Breastfeeding breaks pool's 'no food or drink' rule
A MOTHER-of-four is planning a public protest after being told she could not breastfeed her baby at a swimming pool because it was against a "no food and drink" rule.
Natasha Barnett from Newport Pagnell, Buckinghamshire, said she had to tell two of her other children and a friend to get out of Middleton Pool in the town so she could go to the changing room to feed her daughter, Olive.
Ms Barnett, 29, said she planned to hold a protest by breastfeeding with other mothers on the poolside. She said she had asked a lifeguard if it was all right to breastfeed Olive, but was told she could not because "it's classed as eating and drinking".
"When he said no, I started welling up and had to get the children out of the pool and take them to the changing room so I could continue to feed Olive.

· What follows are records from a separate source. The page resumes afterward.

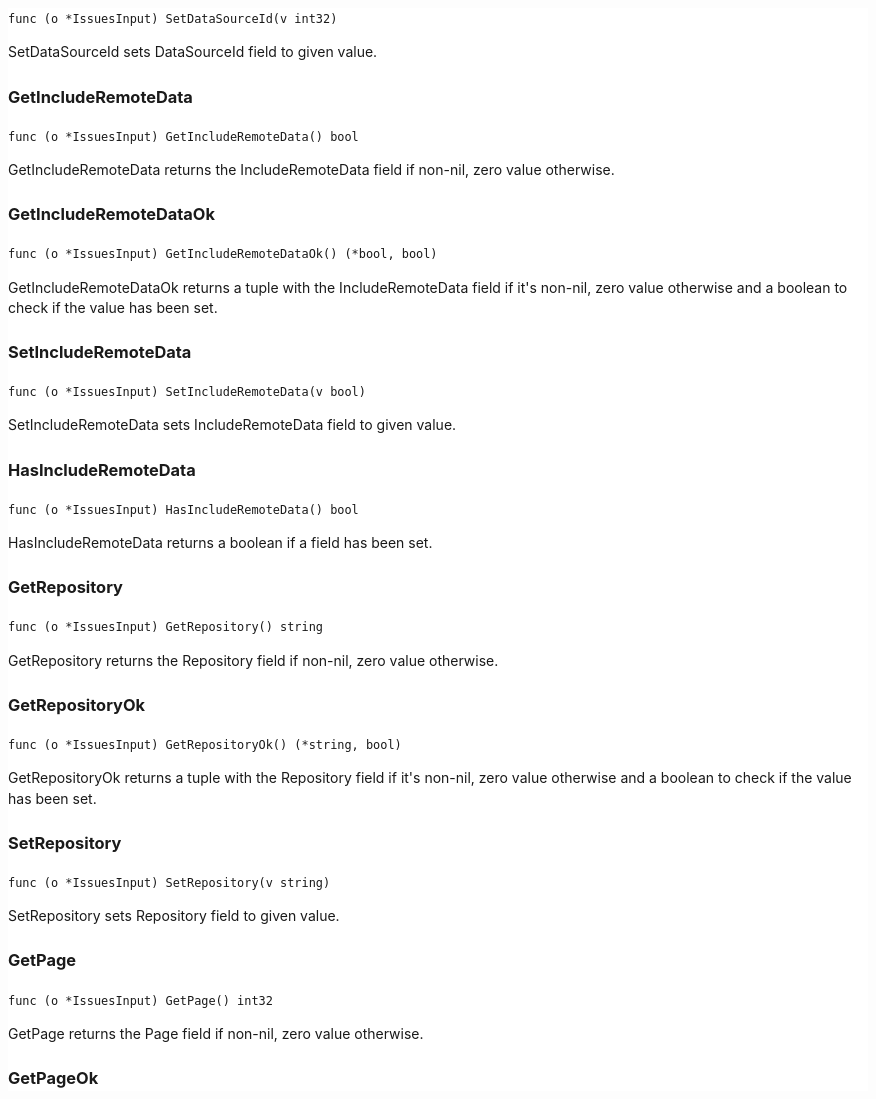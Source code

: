 `func (o *IssuesInput) SetDataSourceId(v int32)`

SetDataSourceId sets DataSourceId field to given value.


### GetIncludeRemoteData

`func (o *IssuesInput) GetIncludeRemoteData() bool`

GetIncludeRemoteData returns the IncludeRemoteData field if non-nil, zero value otherwise.

### GetIncludeRemoteDataOk

`func (o *IssuesInput) GetIncludeRemoteDataOk() (*bool, bool)`

GetIncludeRemoteDataOk returns a tuple with the IncludeRemoteData field if it's non-nil, zero value otherwise
and a boolean to check if the value has been set.

### SetIncludeRemoteData

`func (o *IssuesInput) SetIncludeRemoteData(v bool)`

SetIncludeRemoteData sets IncludeRemoteData field to given value.

### HasIncludeRemoteData

`func (o *IssuesInput) HasIncludeRemoteData() bool`

HasIncludeRemoteData returns a boolean if a field has been set.

### GetRepository

`func (o *IssuesInput) GetRepository() string`

GetRepository returns the Repository field if non-nil, zero value otherwise.

### GetRepositoryOk

`func (o *IssuesInput) GetRepositoryOk() (*string, bool)`

GetRepositoryOk returns a tuple with the Repository field if it's non-nil, zero value otherwise
and a boolean to check if the value has been set.

### SetRepository

`func (o *IssuesInput) SetRepository(v string)`

SetRepository sets Repository field to given value.


### GetPage

`func (o *IssuesInput) GetPage() int32`

GetPage returns the Page field if non-nil, zero value otherwise.

### GetPageOk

Normally I'd get angry but because of the shock I was really upset," she told the news website YourMKWeb.
"It has knocked my confidence and I don't feel comfortable breastfeeding in other public areas now."

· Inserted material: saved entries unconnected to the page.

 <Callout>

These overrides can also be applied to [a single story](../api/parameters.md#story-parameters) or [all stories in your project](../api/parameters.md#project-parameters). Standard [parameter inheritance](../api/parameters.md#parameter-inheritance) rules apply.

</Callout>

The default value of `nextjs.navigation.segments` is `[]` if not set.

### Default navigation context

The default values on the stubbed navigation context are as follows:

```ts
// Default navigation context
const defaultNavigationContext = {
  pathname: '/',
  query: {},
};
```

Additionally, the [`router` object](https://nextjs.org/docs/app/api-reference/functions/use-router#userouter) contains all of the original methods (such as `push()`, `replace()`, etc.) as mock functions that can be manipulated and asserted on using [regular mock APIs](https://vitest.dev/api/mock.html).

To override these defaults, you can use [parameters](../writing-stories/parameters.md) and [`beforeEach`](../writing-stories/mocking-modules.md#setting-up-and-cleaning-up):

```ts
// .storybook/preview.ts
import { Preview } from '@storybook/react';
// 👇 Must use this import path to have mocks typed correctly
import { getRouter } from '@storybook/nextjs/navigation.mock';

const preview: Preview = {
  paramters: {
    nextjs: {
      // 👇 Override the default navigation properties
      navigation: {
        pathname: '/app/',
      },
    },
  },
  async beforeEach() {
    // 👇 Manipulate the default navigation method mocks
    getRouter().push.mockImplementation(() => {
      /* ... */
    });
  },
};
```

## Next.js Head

Ms Barnett said she planned to return to the pool "but only because I want to breastfeed poolside and make a stand".
Places for People Leisure, which runs Middleton Pool, said: "The manager has since spoken to the lady and is fully satisfied with the reasoning behind the lifeguard's approach, which was primarily to ensure the safety of her four-year-old child who needed to be supervised in the pool by an adult.

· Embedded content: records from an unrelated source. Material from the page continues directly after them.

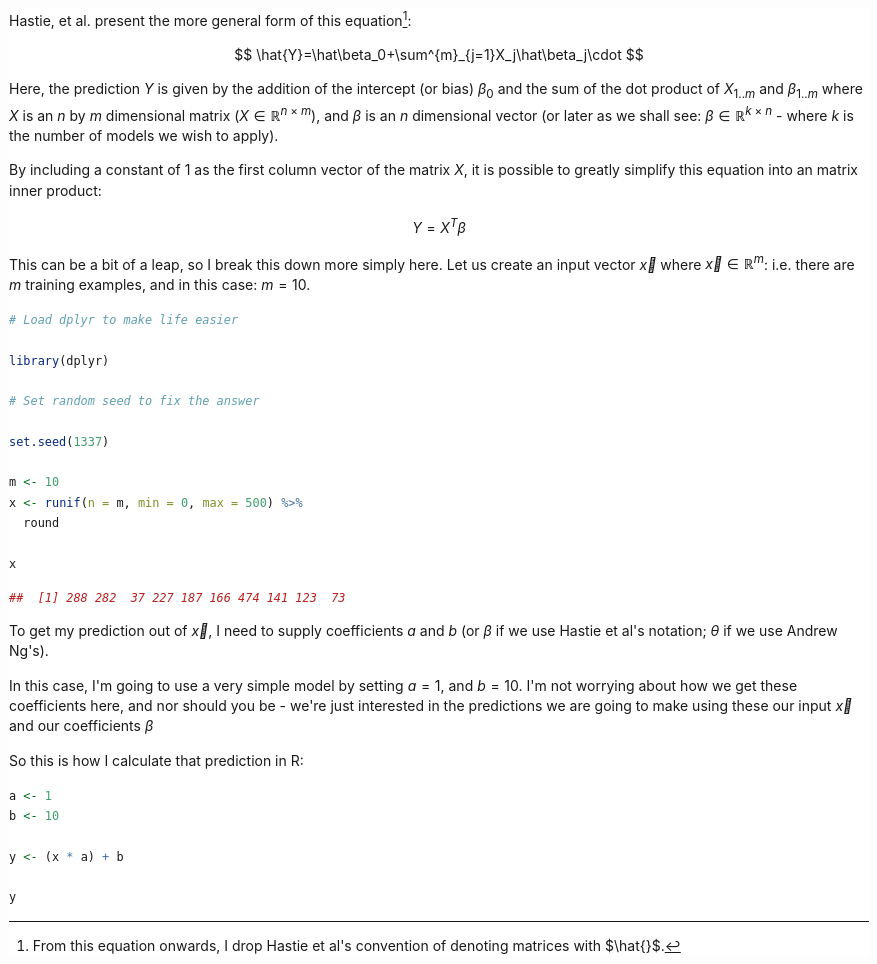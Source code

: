 Hastie, et al. present the more general form of this equation[^1]:
 
[^1]: From this equation onwards, I drop Hastie et al's convention of denoting matrices with $\hat{}$.
 
$$
\hat{Y}=\hat\beta_0+\sum^{m}_{j=1}X_j\hat\beta_j\cdot
$$
 
Here, the prediction $Y$ is given by the addition of the intercept (or bias) $\beta_0$ and the sum of the dot product of $X_{1..m}$ and $\beta_{1..m}$ where $X$ is an $n$ by $m$ dimensional matrix ($X\in\mathbb{R}^{n \times m}$), and $\beta$ is an $n$ dimensional vector (or later as we shall see: $\beta\in\mathbb{R}^{k \times n}$ - where $k$ is the number of models we wish to apply).
 
By including a constant of 1 as the first column vector of the matrix $X$, it is possible to greatly simplify this equation into an matrix inner product:
 
$$
Y = X^T \beta
$$
 
This can be a bit of a leap, so I break this down more simply here.
Let us create an input vector $\vec{x}$ where $\vec{x}\in\mathbb{R}^{m}$: i.e. there are $m$ training examples, and in this case: $m=10$.
 

```r
# Load dplyr to make life easier
 
library(dplyr)
 
# Set random seed to fix the answer
 
set.seed(1337)
 
m <- 10
x <- runif(n = m, min = 0, max = 500) %>%
  round
 
x
```



```r
##  [1] 288 282  37 227 187 166 474 141 123  73
```
 
To get my prediction out of $\vec{x}$, I need to supply coefficients $a$ and $b$ (or $\beta$ if we use Hastie et al's notation; $\theta$ if we use Andrew Ng's). 
 
In this case, I'm going to use a very simple model by setting $a = 1$, and $b = 10$.
I'm not worrying about how we get these coefficients here, and nor should you be - we're just interested in the predictions we are going to make using these our input $\vec{x}$ and our coefficients $\beta$
 
So this is how I calculate that prediction in R:
 

```r
a <- 1
b <- 10
 
y <- (x * a) + b
 
y
```


[^2]: One of the confusing parts of this notation is that we don't actually want to transpose $X\in\mathbb{R}^{10 \times 2}$ into $X^{T}\in\mathbb{R}^{2 \times 10}$, as $X^T$ will not be conformable with $\beta\in\mathbb{R}^{2 \times 1}$. Instead, we want an inner product which is $X \cdot \beta$ or each row of $X$ multiplied by each column of $\beta$; in R this is `X %*% beta`, **not** `t(X) %*% beta`.
[^4]: [https://en.wikipedia.org/wiki/QR_decomposition](https://en.wikipedia.org/wiki/QR_decomposition)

"PfP Leisure is fully supportive of breastfeeding within our facilities, including at the poolside. Examples of situations in which breastfeeding would be inappropriate are in the pool, in a spa or any area where consumption of food and drink are prohibited."
In March this year there was uproar after a Facebook page was created featuring a photograph of Emily Slough, 27, breastfeeding her baby in Rugeley, Staffordshire, and describing her as a "tramp".
But last month, a Cheltenham outlet of Brasserie Blanc - a restaurant chain owned by celebrity chef Raymond Blanc - put up a sign offering a free cup of tea to breastfeeding mothers.